Adremene Gracia, however, is the exception. In a country with more than 60 percent unemployment, she has a full-time job. Gracia makes something called Nourimanba, a peanut-based malnutrition cure.

Not only does her work help save starving children, it allows her to support two of her own.

"Just having a stable job is wonderful, for the money and to be able to send my kids to school," she said through a translator, in her native Creole.

When CBS News visited the Nourimanba project 18 months ago (see video at left), the facility where Gracia and about 20 other women worked was incredibly basic; everything -- from sorting and roasting, to grinding and jarring -- was done by hand, in a stuffy, windowless room.
But this summer, the doors opened on a brand new, state-of-the-industry processing plant. The facility includes automated machinery, clean rooms, and a lab to test quality control.

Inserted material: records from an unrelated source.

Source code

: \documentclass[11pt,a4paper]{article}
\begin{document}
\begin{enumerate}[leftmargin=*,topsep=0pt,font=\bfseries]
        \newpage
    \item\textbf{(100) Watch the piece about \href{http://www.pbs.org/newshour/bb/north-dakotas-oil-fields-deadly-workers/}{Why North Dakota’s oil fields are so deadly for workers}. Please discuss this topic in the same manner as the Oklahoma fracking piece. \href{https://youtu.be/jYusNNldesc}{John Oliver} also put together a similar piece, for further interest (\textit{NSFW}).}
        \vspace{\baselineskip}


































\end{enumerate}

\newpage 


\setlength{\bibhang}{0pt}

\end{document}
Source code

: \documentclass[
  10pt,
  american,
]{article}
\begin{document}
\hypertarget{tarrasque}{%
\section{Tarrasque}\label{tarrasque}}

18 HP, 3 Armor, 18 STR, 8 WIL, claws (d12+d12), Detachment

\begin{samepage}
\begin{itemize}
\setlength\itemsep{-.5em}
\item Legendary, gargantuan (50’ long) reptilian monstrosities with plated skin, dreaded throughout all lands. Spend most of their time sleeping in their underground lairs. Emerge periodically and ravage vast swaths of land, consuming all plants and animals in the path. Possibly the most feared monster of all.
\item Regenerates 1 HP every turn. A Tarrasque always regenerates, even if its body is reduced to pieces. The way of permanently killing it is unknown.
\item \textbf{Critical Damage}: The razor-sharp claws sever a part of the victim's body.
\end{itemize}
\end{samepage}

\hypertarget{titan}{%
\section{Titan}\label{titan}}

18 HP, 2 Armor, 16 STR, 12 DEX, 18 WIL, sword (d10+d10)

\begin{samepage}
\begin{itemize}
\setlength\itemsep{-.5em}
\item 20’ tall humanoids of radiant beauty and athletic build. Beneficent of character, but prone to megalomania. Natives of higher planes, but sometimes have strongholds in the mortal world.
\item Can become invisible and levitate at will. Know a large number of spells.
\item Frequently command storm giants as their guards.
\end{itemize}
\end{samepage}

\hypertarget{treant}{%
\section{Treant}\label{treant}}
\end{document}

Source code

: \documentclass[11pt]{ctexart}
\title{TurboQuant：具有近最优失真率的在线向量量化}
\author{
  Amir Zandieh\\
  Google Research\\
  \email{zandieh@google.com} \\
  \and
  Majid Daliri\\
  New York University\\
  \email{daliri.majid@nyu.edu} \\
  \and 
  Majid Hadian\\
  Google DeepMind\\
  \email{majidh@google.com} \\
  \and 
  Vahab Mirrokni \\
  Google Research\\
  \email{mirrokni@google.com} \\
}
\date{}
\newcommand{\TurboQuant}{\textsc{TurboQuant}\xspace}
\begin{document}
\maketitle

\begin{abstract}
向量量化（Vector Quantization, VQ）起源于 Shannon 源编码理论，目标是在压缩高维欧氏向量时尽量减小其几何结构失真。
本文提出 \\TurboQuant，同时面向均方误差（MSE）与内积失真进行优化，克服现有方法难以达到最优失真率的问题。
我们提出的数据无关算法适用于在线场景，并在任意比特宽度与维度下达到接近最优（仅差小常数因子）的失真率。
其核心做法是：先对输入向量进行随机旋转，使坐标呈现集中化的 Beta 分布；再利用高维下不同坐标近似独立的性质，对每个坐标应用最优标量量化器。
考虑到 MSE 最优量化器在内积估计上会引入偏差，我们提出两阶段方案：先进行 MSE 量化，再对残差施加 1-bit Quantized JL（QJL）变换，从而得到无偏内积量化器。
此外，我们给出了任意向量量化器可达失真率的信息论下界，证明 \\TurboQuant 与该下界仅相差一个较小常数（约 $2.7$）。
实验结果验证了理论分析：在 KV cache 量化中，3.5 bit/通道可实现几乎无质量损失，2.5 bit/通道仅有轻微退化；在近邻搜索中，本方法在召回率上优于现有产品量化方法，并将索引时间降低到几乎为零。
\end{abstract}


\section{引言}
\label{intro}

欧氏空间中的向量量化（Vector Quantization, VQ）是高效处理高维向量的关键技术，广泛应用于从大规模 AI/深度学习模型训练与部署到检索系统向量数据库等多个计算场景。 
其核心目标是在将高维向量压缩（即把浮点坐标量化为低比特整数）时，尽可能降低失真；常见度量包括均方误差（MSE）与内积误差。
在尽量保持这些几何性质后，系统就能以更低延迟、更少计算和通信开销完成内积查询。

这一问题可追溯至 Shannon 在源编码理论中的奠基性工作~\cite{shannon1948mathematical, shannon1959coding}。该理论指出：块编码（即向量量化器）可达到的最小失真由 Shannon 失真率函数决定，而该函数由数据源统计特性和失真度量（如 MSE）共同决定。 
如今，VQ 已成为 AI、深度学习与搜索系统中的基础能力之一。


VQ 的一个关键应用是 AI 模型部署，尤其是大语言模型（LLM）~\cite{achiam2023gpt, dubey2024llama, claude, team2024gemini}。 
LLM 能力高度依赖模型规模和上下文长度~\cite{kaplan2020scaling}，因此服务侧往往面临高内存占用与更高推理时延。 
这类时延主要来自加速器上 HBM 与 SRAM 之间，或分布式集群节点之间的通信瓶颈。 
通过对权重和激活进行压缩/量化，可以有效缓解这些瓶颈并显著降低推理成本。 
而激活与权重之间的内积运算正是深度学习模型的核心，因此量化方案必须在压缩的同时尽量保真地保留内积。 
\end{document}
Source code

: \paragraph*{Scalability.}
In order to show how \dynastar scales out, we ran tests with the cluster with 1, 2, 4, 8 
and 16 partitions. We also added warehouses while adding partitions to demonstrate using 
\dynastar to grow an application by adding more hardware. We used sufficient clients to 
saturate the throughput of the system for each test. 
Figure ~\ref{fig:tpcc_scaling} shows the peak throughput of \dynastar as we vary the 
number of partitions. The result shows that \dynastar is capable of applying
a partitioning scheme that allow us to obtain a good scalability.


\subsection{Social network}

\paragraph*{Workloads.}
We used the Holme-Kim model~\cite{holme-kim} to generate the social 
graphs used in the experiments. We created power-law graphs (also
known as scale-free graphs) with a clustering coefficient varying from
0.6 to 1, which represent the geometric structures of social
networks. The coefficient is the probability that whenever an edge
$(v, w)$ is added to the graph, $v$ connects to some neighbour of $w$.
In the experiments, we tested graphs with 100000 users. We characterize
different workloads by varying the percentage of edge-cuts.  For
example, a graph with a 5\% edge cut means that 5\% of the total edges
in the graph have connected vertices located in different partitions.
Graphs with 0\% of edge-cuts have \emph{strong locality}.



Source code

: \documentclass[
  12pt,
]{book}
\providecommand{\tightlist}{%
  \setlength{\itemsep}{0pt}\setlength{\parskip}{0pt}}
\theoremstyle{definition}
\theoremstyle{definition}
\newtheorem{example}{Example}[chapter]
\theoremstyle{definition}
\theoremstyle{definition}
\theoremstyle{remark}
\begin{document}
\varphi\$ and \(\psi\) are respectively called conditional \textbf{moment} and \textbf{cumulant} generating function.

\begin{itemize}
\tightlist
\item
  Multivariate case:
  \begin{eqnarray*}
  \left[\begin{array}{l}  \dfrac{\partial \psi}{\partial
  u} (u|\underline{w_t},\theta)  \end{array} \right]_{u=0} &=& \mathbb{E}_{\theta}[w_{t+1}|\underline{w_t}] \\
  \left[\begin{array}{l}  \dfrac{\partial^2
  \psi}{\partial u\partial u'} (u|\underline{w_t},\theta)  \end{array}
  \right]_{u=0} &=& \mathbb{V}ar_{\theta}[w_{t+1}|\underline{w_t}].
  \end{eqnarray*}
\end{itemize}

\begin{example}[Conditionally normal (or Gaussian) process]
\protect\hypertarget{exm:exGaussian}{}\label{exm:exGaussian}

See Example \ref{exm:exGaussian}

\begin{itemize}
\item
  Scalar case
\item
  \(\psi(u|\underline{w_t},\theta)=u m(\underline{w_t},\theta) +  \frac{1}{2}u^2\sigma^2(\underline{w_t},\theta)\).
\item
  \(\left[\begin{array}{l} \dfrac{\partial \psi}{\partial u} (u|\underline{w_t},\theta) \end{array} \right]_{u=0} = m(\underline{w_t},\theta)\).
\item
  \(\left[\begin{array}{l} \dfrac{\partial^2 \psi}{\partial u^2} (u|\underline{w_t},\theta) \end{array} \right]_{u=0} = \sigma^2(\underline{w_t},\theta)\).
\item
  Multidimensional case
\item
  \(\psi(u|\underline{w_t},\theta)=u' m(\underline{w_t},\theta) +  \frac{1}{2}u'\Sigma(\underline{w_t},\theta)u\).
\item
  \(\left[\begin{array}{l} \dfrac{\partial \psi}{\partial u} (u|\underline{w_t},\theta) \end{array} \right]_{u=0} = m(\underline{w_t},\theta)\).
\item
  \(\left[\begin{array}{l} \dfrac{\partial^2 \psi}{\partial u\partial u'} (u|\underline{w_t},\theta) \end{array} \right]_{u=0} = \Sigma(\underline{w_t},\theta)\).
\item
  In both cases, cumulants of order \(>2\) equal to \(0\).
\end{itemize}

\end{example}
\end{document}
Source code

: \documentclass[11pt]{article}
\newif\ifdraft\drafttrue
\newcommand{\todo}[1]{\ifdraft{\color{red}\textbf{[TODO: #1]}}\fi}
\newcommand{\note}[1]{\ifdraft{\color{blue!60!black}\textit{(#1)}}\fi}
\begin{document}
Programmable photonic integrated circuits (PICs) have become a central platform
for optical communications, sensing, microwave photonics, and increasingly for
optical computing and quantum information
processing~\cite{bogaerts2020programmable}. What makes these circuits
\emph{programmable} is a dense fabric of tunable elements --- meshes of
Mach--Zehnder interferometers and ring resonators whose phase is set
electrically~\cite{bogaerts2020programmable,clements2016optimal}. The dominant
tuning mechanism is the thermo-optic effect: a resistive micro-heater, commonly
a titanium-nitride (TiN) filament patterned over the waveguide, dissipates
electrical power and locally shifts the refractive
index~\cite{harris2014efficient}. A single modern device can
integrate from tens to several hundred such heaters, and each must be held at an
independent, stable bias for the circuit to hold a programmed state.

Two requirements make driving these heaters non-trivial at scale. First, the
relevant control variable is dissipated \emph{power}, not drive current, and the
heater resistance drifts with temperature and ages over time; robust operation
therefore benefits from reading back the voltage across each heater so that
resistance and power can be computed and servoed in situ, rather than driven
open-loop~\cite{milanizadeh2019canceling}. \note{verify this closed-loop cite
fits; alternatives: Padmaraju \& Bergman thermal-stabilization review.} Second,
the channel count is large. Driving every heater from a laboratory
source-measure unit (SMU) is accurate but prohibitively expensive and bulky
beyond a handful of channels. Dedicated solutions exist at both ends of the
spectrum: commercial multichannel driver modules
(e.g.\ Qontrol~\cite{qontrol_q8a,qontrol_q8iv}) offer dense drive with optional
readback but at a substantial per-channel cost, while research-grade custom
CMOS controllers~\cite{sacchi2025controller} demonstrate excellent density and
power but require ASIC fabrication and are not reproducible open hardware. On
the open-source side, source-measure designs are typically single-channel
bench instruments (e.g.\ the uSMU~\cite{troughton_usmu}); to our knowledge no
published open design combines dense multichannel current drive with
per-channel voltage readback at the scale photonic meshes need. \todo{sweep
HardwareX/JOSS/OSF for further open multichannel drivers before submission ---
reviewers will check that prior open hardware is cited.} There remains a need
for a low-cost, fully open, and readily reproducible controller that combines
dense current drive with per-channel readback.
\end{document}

More importantly, the plant meets international food processing standards -- a first for Haiti's central plateau.

"Haiti, after the earthquake, has been one negative story after the next, and now we have a very positive story coming out of a region of Haiti that has lacked economic opportunity for centuries," said Jon Lascher, who manages this project for the non-profit Partners in Health.

PIH is the largest non-governmental healthcare provider in Haiti. Last year, its facilities treated 2.8 million patients nationwide. Four years ago, PIH teamed up with Chicago-based healthcare company Abbott Laboratories, bringing private sector knowledge to what had already been a successful, public-sector program.